Upon his return, Thomas established a Sunday jam session, inviting members of the community whether they could play or not. It continues to this day. He also stayed active with numerous projects, including writing and recording in a gospel group with his old friend David, as well as performing solo, and as a backing player in a zydeco group.

Over the years there have been countless others. And while Thomas found the community, the love, and the pure joy of playing and performing, he never quite found another big band that really cooked—not like the one that left him in LA.

• • •

Having spent nearly a decade in Portland's fertile music scene, Scott Magee was familiar with a vast array of local players. Needing horns, keys, backup singers, and a snapping rhythm section, he sought only the very best. In recruiting, Thomas' early recordings proved essential.

Magee laughs, "I always tell my friends: None of these people would be in a band where I was the leader if it was my music." Yet Magee maintains a role in steering the ship.

"One of my visions was that I would curate the music as a record collector," says Magee. And because Thomas' catalog is spotty—at least from his '60s big-band soul era—Magee picked songs from his own collection to play in the band alongside Thomas' originals.

This spring, after learning a few of Thomas' originals beforehand, the band assembled with their prospective frontman for the first time. After a brief introduction, Magee felt there was little else to do but simply play. He clicked his drumsticks in 3/4 time, and the band launched into "Pain Is the Name of Your Game."

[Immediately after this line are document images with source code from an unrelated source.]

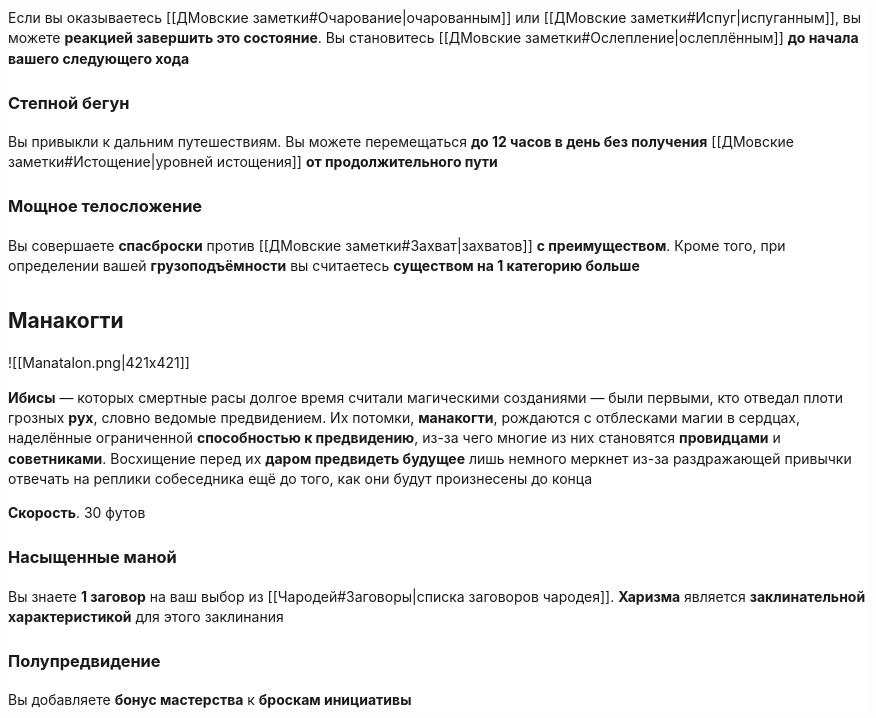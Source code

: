 Если вы оказываетесь [[ДМовские заметки#Очарование|очарованным]] или [[ДМовские заметки#Испуг|испуганным]], вы можете **реакцией завершить это состояние**. Вы становитесь [[ДМовские заметки#Ослепление|ослеплённым]] **до начала вашего следующего хода**

### Степной бегун

Вы привыкли к дальним путешествиям. Вы можете перемещаться **до 12 часов в день без получения** [[ДМовские заметки#Истощение|уровней истощения]] **от продолжительного пути**

### Мощное телосложение

Вы совершаете **спасброски** против [[ДМовские заметки#Захват|захватов]] **с преимуществом**. Кроме того, при определении вашей **грузоподъёмности** вы считаетесь **существом на 1 категорию больше**

## Манакогти

![[Manatalon.png|421x421]]

**Ибисы** — которых смертные расы долгое время считали магическими созданиями — были первыми, кто отведал плоти грозных **рух**, словно ведомые предвидением. Их потомки, **манакогти**, рождаются с отблесками магии в сердцах, наделённые ограниченной **способностью к предвидению**, из-за чего многие из них становятся **провидцами** и **советниками**. Восхищение перед их **даром предвидеть будущее** лишь немного меркнет из-за раздражающей привычки отвечать на реплики собеседника ещё до того, как они будут произнесены до конца

**Скорость**. 30 футов

### Насыщенные маной

Вы знаете **1 заговор** на ваш выбор из [[Чародей#Заговоры|списка заговоров чародея]]. **Харизма** является **заклинательной характеристикой** для этого заклинания

### Полупредвидение 

Вы добавляете **бонус мастерства** к **броскам инициативы**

"It was amazing what happened," Magee says. "We came in strong, and he gave us a look that he was excited about it and he grabbed a microphone and just belted the song out. All of us got chills. It was right at that moment that I knew: If this thing comes together, it's going to be really, really special."

The two shows Ural Thomas and the Pain played this summer confirmed Magee's hunch and reenergized his interest in playing. Part of that realignment is thanks to Thomas' unbending zeal.

"He has taught me what is, I think, a wonderful approach to music," Magee says. "Especially to hold on to that at his age, to see that it's not about specific, superficial goals or things that have to do with impressing other people or showing off or anything like that. It's just this pure, joyful approach of having the music bring people together." Indeed, Thomas and the Pain have grown close. "He's always talking about the band as a family and how he cares for us," Magee says.

While the future for Thomas and the Pain is anything but certain, both Thomas and Magee hope this is only the beginning. Citing Daptone Records as a model, they envision writing and recording original material going forward. Regardless of where the group may or may not go, Thomas counts himself among the blessed.

"I feel very lucky," he says. "Because a lot of people my age have already given up on everything and they've decided they're just going to get old and die. As long as I can and I feel like I've got something to give, I want to be there."